Re: Synchronizing slots from primary to standby

From: Bertrand Drouvot <bertranddrouvot(dot)pg(at)gmail(dot)com>
To: Amit Kapila <amit(dot)kapila16(at)gmail(dot)com>
Cc: shveta malik <shveta(dot)malik(at)gmail(dot)com>, Masahiko Sawada <sawada(dot)mshk(at)gmail(dot)com>, "Zhijie Hou (Fujitsu)" <houzj(dot)fnst(at)fujitsu(dot)com>, Dilip Kumar <dilipbalaut(at)gmail(dot)com>, Peter Smith <smithpb2250(at)gmail(dot)com>, Nisha Moond <nisha(dot)moond412(at)gmail(dot)com>, "Hayato Kuroda (Fujitsu)" <kuroda(dot)hayato(at)fujitsu(dot)com>, Bharath Rupireddy <bharath(dot)rupireddyforpostgres(at)gmail(dot)com>, Peter Eisentraut <peter(dot)eisentraut(at)enterprisedb(dot)com>, Bruce Momjian <bruce(at)momjian(dot)us>, Ashutosh Sharma <ashu(dot)coek88(at)gmail(dot)com>, Andres Freund <andres(at)anarazel(dot)de>, pgsql-hackers <pgsql-hackers(at)postgresql(dot)org>, Ajin Cherian <itsajin(at)gmail(dot)com>, Alvaro Herrera <alvherre(at)alvh(dot)no-ip(dot)org>
Subject: Re: Synchronizing slots from primary to standby
Date: 2024-01-22 07:41:19
Message-ID: Za4cH83vTyZYNcYK@ip-10-97-1-34.eu-west-3.compute.internal
Views: Raw Message | Whole Thread | Download mbox | Resend email
Thread:
Lists: pgsql-hackers

Hi,

On Fri, Jan 19, 2024 at 05:23:53PM +0530, Amit Kapila wrote:
> On Wed, Jan 17, 2024 at 4:00 PM shveta malik <shveta(dot)malik(at)gmail(dot)com> wrote:
> >
>
> Now, the concerns related to this could be that users would probably
> need to change existing mechanisms/tools to update priamry_conninfo

Yeah, for the ones that want the sync slot feature.

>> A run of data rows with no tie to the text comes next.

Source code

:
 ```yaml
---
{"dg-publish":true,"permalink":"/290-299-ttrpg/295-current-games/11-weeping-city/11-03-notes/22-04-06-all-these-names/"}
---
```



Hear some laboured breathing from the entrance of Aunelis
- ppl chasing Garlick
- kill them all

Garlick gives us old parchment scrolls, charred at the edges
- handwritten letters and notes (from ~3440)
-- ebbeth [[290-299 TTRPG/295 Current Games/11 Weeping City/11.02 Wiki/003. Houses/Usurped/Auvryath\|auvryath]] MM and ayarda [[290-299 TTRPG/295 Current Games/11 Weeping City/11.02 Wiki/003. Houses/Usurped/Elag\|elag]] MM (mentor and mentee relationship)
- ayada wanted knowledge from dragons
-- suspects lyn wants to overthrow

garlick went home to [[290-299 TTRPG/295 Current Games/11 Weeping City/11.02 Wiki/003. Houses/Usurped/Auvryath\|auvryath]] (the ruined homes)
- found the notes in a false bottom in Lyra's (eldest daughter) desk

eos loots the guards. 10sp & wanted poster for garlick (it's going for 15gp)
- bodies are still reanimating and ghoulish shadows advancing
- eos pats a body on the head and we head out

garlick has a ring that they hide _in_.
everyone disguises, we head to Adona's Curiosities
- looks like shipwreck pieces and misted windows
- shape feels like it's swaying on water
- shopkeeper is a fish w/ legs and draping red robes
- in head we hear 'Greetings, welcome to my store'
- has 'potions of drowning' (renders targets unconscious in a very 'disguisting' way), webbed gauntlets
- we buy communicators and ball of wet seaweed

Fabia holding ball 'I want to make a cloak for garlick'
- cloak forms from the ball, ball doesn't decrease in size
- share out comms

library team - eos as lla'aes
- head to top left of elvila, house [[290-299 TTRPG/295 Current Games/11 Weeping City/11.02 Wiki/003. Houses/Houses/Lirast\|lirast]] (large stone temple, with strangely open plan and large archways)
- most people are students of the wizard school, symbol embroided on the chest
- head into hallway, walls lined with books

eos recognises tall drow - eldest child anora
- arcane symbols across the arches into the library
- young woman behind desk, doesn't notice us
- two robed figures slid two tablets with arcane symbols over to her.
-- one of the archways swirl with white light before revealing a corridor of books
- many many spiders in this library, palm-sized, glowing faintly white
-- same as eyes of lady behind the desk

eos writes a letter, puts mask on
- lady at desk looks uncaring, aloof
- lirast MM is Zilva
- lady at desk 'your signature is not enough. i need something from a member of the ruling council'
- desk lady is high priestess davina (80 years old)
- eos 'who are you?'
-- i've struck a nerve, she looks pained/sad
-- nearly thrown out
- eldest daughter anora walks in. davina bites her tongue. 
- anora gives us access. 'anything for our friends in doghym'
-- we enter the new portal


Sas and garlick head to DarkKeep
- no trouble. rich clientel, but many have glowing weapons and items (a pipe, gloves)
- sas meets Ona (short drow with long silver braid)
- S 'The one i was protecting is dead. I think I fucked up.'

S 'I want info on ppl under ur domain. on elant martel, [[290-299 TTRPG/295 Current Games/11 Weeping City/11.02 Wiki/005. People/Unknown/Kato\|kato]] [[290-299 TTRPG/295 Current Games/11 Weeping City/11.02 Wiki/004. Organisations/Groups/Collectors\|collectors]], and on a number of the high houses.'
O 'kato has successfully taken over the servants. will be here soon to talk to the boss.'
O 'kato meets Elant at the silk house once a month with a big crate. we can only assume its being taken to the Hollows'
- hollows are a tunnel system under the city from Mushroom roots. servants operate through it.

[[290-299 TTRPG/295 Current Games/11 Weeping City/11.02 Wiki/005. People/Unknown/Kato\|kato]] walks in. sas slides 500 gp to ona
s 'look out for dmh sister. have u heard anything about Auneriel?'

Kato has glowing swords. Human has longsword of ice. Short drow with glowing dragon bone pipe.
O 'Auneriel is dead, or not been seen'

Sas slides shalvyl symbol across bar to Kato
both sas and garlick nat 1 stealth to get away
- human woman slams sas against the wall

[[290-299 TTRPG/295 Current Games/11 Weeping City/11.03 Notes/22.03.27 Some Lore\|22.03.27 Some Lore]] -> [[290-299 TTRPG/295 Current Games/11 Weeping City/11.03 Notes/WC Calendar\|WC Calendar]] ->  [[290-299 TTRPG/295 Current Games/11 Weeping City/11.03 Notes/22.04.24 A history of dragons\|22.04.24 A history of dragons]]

> and one of the alternatives proposed is to have an additional GUC like
> slot_sync_dbname. Users won't be able to drop the database this worker
> is connected to aka whatever is specified in slot_sync_dbname but as
> the user herself sets up the configuration it shouldn't be a big deal.

Same point of view here.

> Then we also discussed whether extending libpqwalreceiver's connect
> API is a good idea and whether we need to further extend it in the
> future. As far as I can see, slotsync worker's primary requirement is
> to execute SQL queries which the current API is sufficient, and don't
> see something that needs any drastic change in this API. Note that
> tablesync worker that executes SQL also uses these APIs, so we may
> need something in the future for either of those. Then finally we need
> a slotsync worker to also connect to a database to use SQL and fetch
> results.
>

On my side the nits concerns about using the libpqrcv_connect / walrcv_connect are:

- cosmetic: the "rcv" do not really align with the sync slot worker
- we're using a WalReceiverConn, while a PGconn should suffice. From what I can
see the "overhead" is (1 byte + 7 bytes hole + 8 bytes). I don't think that's a
big deal even if we switch to a multi sync slot worker design later on.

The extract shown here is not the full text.